Rajesh, please check if you have the same "Bad file descriptor" messages in your nfs.log.

Comment 7 Niels de Vos 2016-01-20 09:19:53 UTC
No errors in the <volume>-tier.log.

In the bricks however:

  E [MSGID: 113005] [posix.c:1700:posix_unlink] 0-bz1293798-posix: post operation fstat failed on fd=-1 [Bad file descriptor]
  E [MSGID: 115062] [server-rpc-fops.c:1097:server_unlink_cbk] 0-bz1293798-server: 375880: UNLINK /linux-3.19/tools/testing/selftests/powerpc/copyloops/memcpy_power7.S (4eb32857-ce11-482b-a83d-2a0fd0639eb1/memcpy_power7.S) ==> (Bad file descriptor) [Bad file descriptor]
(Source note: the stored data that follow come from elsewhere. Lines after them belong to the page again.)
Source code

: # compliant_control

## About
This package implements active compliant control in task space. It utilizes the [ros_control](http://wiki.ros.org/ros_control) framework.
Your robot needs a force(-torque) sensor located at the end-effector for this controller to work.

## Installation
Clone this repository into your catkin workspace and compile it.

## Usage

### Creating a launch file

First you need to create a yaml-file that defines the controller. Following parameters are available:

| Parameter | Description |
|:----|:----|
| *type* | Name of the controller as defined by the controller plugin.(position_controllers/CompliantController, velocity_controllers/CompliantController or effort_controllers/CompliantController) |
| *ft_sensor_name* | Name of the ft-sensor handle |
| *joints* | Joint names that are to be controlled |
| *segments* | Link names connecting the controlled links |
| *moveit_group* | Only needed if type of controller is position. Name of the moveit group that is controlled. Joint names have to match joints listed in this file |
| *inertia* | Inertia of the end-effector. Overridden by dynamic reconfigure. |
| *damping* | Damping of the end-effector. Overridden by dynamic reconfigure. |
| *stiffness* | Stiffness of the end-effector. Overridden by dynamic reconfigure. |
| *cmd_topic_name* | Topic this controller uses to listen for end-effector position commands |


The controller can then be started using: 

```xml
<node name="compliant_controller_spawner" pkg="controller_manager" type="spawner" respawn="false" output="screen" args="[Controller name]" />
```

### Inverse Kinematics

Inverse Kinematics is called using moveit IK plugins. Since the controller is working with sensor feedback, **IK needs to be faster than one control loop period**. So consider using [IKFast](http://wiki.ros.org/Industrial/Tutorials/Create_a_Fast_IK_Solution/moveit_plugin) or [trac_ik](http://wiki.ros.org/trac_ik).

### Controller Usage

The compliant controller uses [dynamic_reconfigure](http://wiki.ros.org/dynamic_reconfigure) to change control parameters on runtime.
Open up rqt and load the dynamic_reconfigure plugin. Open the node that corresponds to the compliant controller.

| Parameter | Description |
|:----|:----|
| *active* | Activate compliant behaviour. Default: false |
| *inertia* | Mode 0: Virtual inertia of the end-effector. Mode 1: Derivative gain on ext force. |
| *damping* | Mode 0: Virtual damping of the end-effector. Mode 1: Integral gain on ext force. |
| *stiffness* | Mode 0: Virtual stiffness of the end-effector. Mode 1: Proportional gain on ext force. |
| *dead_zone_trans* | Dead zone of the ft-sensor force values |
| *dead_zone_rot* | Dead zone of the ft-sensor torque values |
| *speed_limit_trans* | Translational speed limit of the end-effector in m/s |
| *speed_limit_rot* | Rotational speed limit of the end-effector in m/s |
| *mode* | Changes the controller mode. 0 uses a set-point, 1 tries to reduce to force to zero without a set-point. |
Checking when this was last touched, it seems that upstream has a fix for it:

  http://review.gluster.org/13034

The chain of bugs that fixes this in a newer build of RHGS:

  bug 1293256 (Gluster mainline)
   + bug 1295347 (Gluster 3.7)
      + bug 1293237 (RHGS, glusterfs-3.7.5-13)


This bug was opened while tests were done with an older release (-12). I expect that this problem can not be reproduced with -13 or newer.

*** This bug has been marked as a duplicate of bug 1293237 ***

Comment 8 RajeshReddy 2016-01-20 14:41:01 UTC
May i know On which build you reproduced the problem

Comment 9 Niels de Vos 2016-01-21 10:12:05 UTC
To reproduce, I used the version you reported this against in comment #0:

  glusterfs-server-3.7.5-12.el7rhgs.x86_64

With -13 I did not get the "unknown error 527" messages anymore.